The following quote is related to our last ministry update titled “Learning To Lean”. I felt that post was getting a little long and I couldn’t figure out how to incorporate this lesson from my reading with that update. I guess you can view this as part 2 of that post.
Trust in the LORD with all your heart,
And lean not on your own understanding;
In all your ways acknowledge Him,
And He shall direct your paths.
Introduction: When Eskimos travel through northern Alaska, they are often in danger, for there are no natural landmarks and few permanent roads. In a snow- storm, even familiar trails are hard to follow, and the possibility of freezing to death is a constant threat. So the trails are marked with tripods, each bearing reflective tape. By following the tripods, the travelers can find their way. As we read the Bible, we continually come across the truth that God erects tripods for His children. This is not only assumed but illustrated over and over. We need divine guidance. Human schemes are wretched substitutes for divine guidance. Life is made up of choices, and very often we have no idea what choice to make. But wise Christians learn to spot God’s tripods.
1. The Prerequisites for Divine Guidance. The first prerequisite is confidence in the Sovereign: “Trust in the Lord with all your heart.” The second prerequisite is caution regarding one’s self: “And lean not on your own understanding.” The third prerequisite is consideration: “In all your ways acknowledge Him.” Our actions must be examined in light of God’s will for our lives, consulting Him, recognizing that His plan for us is best (Jer. 29:11).
2. The Promise of Divine Guidance. “And He shall direct your ways.” Proverbs 3:6b assures us that God guides His children in their daily lives. The Christian should never wonder or worry if God will guide. His guidance is personal. He wants to direct us—strait and plain—safely to our journey’s end. God’s guidance is practical. The Lord is vitally interested in directing us in every area, under all circumstances. God’s guidance is perfect—infallible, reliable, and trustworthy. Divine guidance is patient. He leads His children step by step (Ps. 23:2).
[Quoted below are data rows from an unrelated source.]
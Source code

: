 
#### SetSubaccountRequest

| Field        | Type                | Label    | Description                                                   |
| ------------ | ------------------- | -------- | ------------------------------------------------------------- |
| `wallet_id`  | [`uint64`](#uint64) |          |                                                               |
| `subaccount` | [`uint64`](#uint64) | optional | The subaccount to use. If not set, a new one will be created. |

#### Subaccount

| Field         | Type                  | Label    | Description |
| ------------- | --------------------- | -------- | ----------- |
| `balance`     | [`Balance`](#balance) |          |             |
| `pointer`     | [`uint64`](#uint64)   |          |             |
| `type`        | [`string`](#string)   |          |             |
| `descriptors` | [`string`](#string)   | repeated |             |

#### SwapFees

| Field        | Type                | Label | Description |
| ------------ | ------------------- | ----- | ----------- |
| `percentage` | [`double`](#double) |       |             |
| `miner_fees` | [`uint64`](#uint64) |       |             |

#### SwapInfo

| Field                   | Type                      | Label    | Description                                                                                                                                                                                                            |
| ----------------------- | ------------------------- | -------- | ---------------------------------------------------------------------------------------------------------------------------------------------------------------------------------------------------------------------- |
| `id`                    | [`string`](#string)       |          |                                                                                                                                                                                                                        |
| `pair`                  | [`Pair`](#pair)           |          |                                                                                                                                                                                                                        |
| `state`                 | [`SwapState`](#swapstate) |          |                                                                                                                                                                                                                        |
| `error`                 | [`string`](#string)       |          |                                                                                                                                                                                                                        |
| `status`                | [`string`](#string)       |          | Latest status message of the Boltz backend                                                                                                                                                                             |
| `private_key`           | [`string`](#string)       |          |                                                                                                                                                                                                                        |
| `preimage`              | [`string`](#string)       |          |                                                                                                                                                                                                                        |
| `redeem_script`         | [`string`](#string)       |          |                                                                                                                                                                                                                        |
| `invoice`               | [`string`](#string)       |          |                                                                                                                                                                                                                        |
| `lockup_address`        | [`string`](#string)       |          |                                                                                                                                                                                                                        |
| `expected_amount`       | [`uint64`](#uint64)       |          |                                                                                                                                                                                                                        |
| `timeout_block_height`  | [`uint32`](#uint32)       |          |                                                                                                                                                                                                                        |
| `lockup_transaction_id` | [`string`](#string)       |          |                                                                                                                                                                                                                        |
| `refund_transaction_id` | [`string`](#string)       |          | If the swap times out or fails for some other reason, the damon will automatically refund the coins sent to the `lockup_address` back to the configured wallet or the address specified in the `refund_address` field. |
3. The Principles for Divine Guidance. Submission to the Sovereign is a key principle in guidance (Rom. 12:1; Jonah 1:1–2). The Lord is not looking for better methods or bigger men or women. He is looking for surrendered hearts. Another principle of divine guidance is searching the Scriptures (Ps. 119:105). God speaks to His children through His Word. Supplication in the Spirit (James 1:5) is necessary to obtain divine guidance. Daily, disciplined, diligent prayer is never a waste of time, and very often the Lord gives us insights while we are in the very act of praying. We also need suggestions from our soulmates—the advice of our close friends and family members (Prov. 15:22). A final principle is satisfaction in the soul (Isa. 26:3), an inner conviction or “gut instinct,” a sense of peace from God about a possible course of action. In his booklet, Getting to Know the Will of God, Dr. Alan Redpath tells about trying to decide whether he should enter the ministry or stay in his present profession as a chartered accountant of the staff of Imperial Chemical Industries, Ltd. He made a list on paper of all the reasons for staying in business, and each morning during his devotions, he asked the Lord to show him particular Bible verses that would counter or affirm the reasons listed. “Lord,” he prayed, “I am not here to evade you. I am here because I want to know your will.” What happened? “Day by day I turned to my Bible. Almost every day a verse seemed to speak to me and I began to write that verse against one of the arguments. At the end of a year, every argument in favor of staying in business had been wiped out. It took over a year, but I was not in a hurry. I was willing to wait; I wanted it to be in God’s time. Too much was at stake to dash into the thing. I wanted to intelligently find the will of God. And I found it as I sought the Lord through my daily reading and meditation.”
Conclusion: The great question is not “Will God guide me?”—but “Am I willing to be led?” Are you willing to do whatever He asks? Whenever? Wherever? His plans are perfect, His paths are pleasant, and His presence is promised for every step of the way. George Truett once said, “To know the will of God is the greatest knowledge. To do the will of God is the greatest achievement.”
If thou but suffer God to guide thee
and hope in him through all thy ways,
he’ll give thee strength, whatever betide thee,
and bear thee through the evil days.
- By Dr. Melvin Worthington
Robert J. Morgan, Nelson’s Annual Preacher’s Sourcebook, 2002 Edition (Nashville: Thomas Nelson Publishers, 2001), 306-07.